Data Architecture & Strategy slafreshnessreliability

Data Freshness and SLAs: Engineering Pipelines That Hit Their Targets

By Infra IT Consulting · April 30, 2024 · 8 min read

Content on this site is AI-assisted and personally reviewed by Hazem. Learn more

A data pipeline that loads successfully but delivers stale data is a pipeline that is failing its users. Yet most data engineering teams spend far more effort ensuring pipelines complete without errors than ensuring they complete within the time window that business decisions actually depend on. Data freshness is an operational contract — and when that contract is implicit rather than documented, it is almost always violated before anyone realises it exists.
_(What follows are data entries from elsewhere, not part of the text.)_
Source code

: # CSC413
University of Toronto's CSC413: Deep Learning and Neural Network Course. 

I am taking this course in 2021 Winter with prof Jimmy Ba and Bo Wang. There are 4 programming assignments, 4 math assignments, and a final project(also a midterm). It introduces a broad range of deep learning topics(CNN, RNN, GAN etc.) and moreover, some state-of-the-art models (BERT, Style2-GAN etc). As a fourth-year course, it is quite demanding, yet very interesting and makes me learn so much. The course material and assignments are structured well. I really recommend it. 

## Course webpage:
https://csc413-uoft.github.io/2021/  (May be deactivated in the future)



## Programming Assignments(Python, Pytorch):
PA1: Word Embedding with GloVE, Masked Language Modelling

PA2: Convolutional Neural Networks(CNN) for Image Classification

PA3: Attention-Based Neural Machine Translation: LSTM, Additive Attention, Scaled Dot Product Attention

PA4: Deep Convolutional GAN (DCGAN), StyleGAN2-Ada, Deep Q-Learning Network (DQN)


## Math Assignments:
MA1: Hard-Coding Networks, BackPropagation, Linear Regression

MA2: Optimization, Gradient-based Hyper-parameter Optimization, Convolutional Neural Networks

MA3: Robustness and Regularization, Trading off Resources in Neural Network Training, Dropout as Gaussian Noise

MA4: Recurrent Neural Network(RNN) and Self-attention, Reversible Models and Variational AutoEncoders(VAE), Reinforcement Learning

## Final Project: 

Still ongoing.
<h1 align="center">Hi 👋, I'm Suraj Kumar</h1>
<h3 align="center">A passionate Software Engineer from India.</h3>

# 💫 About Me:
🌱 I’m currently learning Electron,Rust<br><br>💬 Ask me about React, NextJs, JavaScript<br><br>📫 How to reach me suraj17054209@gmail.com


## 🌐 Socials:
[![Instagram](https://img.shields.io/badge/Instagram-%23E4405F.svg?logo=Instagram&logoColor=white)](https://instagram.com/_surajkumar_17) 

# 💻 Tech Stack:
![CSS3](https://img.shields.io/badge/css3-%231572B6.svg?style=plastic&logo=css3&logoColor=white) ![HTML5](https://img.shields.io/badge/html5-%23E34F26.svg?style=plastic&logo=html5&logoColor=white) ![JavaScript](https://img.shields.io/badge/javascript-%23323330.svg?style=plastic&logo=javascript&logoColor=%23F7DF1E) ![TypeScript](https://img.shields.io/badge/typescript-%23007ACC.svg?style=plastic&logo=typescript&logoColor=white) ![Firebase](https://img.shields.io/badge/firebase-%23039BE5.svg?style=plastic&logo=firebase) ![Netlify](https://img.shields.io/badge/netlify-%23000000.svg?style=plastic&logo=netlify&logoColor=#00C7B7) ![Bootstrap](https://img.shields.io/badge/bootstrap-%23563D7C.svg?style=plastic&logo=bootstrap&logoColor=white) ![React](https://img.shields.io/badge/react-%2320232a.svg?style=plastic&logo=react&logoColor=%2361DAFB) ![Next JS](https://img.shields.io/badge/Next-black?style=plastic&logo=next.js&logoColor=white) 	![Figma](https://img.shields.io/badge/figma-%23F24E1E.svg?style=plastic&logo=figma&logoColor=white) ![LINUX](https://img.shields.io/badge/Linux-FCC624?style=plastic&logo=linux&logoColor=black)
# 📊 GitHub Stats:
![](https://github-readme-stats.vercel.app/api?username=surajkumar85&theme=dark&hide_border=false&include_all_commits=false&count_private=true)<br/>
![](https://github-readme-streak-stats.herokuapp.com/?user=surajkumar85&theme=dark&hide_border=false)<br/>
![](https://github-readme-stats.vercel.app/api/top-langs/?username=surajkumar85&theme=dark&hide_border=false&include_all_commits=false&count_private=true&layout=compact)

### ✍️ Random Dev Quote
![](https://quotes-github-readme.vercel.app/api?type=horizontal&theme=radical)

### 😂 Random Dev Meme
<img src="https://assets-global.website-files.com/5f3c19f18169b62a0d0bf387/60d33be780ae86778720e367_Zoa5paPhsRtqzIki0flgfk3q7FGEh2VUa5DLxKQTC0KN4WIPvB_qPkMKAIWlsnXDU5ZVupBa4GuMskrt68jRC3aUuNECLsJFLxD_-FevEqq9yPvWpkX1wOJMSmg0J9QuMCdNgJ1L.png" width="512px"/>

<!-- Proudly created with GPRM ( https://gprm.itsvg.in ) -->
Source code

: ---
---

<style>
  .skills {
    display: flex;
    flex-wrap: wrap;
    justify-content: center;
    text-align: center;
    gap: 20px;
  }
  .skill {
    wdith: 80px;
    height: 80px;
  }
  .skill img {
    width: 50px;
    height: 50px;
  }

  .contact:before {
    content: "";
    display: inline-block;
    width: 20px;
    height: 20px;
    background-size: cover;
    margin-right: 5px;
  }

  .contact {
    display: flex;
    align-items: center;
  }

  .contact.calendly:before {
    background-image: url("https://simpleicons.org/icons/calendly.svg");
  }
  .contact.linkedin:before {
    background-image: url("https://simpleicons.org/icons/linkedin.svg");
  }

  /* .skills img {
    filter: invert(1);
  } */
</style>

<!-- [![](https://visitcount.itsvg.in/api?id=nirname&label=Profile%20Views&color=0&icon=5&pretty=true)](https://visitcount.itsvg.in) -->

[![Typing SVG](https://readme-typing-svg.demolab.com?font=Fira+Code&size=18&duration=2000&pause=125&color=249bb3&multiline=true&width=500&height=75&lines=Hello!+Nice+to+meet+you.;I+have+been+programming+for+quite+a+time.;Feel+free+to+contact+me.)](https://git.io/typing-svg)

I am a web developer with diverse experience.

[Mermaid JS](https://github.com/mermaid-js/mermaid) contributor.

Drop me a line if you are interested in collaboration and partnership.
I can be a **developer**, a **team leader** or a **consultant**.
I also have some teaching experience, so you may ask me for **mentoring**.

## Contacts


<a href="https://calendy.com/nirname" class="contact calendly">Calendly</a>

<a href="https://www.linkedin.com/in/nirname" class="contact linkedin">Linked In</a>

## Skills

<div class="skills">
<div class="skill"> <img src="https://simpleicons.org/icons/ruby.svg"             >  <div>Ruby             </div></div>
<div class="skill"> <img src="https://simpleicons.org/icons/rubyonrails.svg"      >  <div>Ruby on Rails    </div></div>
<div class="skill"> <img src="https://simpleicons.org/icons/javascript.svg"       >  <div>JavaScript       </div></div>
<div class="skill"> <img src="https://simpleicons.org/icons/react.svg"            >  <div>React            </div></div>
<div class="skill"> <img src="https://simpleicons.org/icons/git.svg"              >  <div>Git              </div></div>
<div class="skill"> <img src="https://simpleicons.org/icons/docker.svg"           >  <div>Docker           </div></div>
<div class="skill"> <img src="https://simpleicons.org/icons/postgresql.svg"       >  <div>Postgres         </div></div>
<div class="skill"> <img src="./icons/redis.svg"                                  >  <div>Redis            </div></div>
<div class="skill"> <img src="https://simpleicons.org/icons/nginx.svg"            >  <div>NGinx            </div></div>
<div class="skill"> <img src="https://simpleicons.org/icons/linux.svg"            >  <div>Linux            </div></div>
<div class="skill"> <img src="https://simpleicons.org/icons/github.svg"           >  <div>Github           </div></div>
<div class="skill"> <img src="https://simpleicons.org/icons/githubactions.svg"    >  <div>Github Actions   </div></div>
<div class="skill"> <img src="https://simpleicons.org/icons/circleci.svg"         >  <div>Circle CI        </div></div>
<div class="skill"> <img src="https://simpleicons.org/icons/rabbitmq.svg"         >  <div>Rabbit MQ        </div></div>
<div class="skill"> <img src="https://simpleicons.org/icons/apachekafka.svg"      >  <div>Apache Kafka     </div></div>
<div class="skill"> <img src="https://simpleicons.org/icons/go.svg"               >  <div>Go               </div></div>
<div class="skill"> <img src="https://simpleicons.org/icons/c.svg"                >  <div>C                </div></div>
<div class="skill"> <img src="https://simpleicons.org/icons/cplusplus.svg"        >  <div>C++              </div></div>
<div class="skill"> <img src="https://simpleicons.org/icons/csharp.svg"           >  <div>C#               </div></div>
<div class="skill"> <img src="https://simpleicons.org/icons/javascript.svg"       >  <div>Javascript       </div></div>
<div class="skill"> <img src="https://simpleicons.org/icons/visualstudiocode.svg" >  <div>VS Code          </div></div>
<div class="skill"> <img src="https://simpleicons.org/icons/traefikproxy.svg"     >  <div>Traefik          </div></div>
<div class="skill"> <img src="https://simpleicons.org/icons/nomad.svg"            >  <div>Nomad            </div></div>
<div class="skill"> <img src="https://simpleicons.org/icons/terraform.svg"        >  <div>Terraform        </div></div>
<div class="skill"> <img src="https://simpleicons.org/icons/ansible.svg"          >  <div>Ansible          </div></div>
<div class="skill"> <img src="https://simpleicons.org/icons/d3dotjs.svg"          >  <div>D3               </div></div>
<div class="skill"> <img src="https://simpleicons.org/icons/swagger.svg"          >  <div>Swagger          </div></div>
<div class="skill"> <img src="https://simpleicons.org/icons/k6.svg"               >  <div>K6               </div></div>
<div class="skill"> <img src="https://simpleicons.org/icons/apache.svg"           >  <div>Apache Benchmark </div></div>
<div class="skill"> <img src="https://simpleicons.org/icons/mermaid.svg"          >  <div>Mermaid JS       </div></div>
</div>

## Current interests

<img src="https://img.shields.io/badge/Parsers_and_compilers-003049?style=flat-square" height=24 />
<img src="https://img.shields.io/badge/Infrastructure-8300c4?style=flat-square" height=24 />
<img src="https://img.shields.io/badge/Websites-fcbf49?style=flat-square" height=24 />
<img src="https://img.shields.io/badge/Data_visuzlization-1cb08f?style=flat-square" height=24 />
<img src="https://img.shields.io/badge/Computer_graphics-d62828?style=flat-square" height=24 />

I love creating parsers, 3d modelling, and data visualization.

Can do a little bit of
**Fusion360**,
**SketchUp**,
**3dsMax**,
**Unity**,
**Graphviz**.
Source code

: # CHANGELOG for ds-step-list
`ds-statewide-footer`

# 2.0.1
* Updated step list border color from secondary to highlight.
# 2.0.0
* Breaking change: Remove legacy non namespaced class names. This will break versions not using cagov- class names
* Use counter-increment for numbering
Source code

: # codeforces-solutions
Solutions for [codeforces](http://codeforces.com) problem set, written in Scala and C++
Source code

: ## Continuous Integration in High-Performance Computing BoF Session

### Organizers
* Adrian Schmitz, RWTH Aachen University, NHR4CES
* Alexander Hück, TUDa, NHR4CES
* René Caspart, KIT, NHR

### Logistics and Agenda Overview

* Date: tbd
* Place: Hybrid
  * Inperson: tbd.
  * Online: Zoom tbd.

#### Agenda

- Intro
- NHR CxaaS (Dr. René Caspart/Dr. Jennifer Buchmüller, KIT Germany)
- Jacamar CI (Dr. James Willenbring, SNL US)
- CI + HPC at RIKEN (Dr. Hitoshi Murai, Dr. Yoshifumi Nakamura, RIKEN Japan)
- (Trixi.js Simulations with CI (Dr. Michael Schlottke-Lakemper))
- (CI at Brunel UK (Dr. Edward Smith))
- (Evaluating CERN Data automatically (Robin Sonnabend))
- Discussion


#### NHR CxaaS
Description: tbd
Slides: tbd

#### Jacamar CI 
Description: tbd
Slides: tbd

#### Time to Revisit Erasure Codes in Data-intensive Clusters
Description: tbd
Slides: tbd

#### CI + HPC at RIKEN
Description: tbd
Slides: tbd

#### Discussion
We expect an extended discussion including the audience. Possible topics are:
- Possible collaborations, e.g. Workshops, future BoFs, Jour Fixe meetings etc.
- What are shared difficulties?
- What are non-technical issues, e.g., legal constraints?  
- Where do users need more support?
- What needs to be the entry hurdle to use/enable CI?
This post covers how to define data freshness SLAs, instrument pipelines to measure and enforce them, and build the alerting and escalation mechanisms that make SLA commitments real rather than aspirational.

Defining What Freshness Actually Means

Before you can measure data freshness, you need a precise definition. In practice, “freshness” conflates several distinct concepts that should be tracked separately:

Source latency: the delay between an event occurring in the operational system and that event appearing in the source extract. For near-real-time sources, this might be seconds (Kinesis Firehose delivery windows). For batch extracts, this might be 24 hours.

Pipeline latency: the time between data arriving in the raw landing zone (typically Amazon S3) and that data being available in the serving layer (Amazon Redshift, Athena, or an API). This is the portion your data engineering team directly controls.

Propagation latency: the time between a record being updated in the serving layer and that update being reflected in cached BI dashboards or downstream derived tables. This is often the most invisible source of staleness from a user perspective.

A well-formed SLA statement addresses all three:

“The daily sales summary in the analytics mart will reflect all transactions processed by 11:59 PM the prior day, and will be available in Redshift and QuickSight by 7:00 AM local time with ≥ 99.5% daily success rate.”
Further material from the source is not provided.